The probe focuses on claims that in 2013-14, the then French-based cement giant channeled payments to Daesh in order to continue operations at a plant at Jalabiya in war-torn Syria.
According to the Paris Attorney General Office, the first contact between Lafarge and terrorists in Syria had secretly taken place in 2012 in southeastern Turkey’s Gaziantep province, located some 60 kilometers (37 miles) from the company’s factory in northern Syria. The U.S. knew about the meetings while Qatar and Saudi Arabia supported them, the witnesses said.
Following the meetings in Gaziantep, Firas Tlass, the son of the Assad regime’s former defense minister, who was a minor partner of Lafarge’s Syrian plant, was given $80,000-100,000 per month to transfer to terrorist organizations in exchange for uninterrupted access to the factory between September 2012 and May 2014. Despite the payments, nine factory employees were taken hostage in October 2012. Lafarge allegedly paid 200,000 euros in ransom.
The hostage crisis did not stop production at the factory, nor was the business shut down. On the contrary, the French government, which defined the factory as “France’s most important investment” in Syria, opposed its closure. After Daesh seized the region, the factory started paying Daesh $20,000 a month as “tax,” the plant’s manager Bruno Pescheux said in his testimony.
In June 2014, Lafarge secretly negotiated the return of the company’s foreign personnel because of the war.
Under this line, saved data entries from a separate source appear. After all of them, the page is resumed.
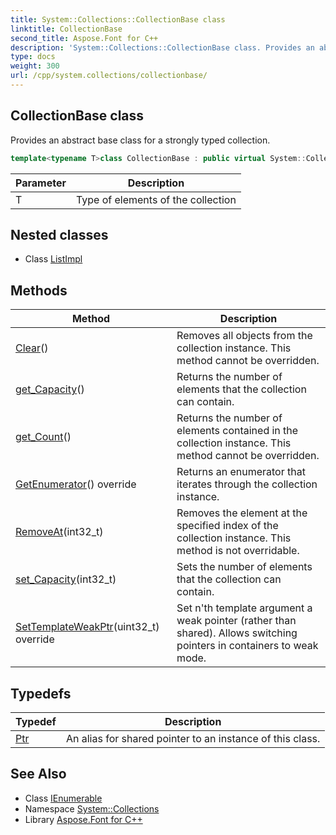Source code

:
 ```yaml
---
title: System::Collections::CollectionBase class
linktitle: CollectionBase
second_title: Aspose.Font for C++
description: 'System::Collections::CollectionBase class. Provides an abstract base class for a strongly typed collection in C++.'
type: docs
weight: 300
url: /cpp/system.collections/collectionbase/
---
```

## CollectionBase class


Provides an abstract base class for a strongly typed collection.

```cpp
template<typename T>class CollectionBase : public virtual System::Collections::Generic::IEnumerable<T>
```


| Parameter | Description |
| --- | --- |
| T | Type of elements of the collection |
## Nested classes

* Class [ListImpl](./listimpl/)
## Methods

| Method | Description |
| --- | --- |
| [Clear](./clear/)() | Removes all objects from the collection instance. This method cannot be overridden. |
| [get_Capacity](./get_capacity/)() | Returns the number of elements that the collection can contain. |
| [get_Count](./get_count/)() | Returns the number of elements contained in the collection instance. This method cannot be overridden. |
| [GetEnumerator](./getenumerator/)() override | Returns an enumerator that iterates through the collection instance. |
| [RemoveAt](./removeat/)(int32_t) | Removes the element at the specified index of the collection instance. This method is not overridable. |
| [set_Capacity](./set_capacity/)(int32_t) | Sets the number of elements that the collection can contain. |
| [SetTemplateWeakPtr](./settemplateweakptr/)(uint32_t) override | Set n'th template argument a weak pointer (rather than shared). Allows switching pointers in containers to weak mode. |
## Typedefs

| Typedef | Description |
| --- | --- |
| [Ptr](./ptr/) | An alias for shared pointer to an instance of this class. |

## See Also

* Class [IEnumerable](../../system.collections.generic/ienumerable/)
* Namespace [System::Collections](../)
* Library [Aspose.Font for C++](../../)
A month later, production stopped in Ain al-Arab as clashes broke out in the area and Daesh blocked access to the factory. Lafarge resumed production in the factory on Sept. 9, 2014, despite warnings from the PKK terrorist group’s Syrian offshoot the YPG, to leave the region and despite the U.N.’s decision to persecute all kinds of financial ties with terrorist groups in Syria. Daesh seized the plant 10 days later.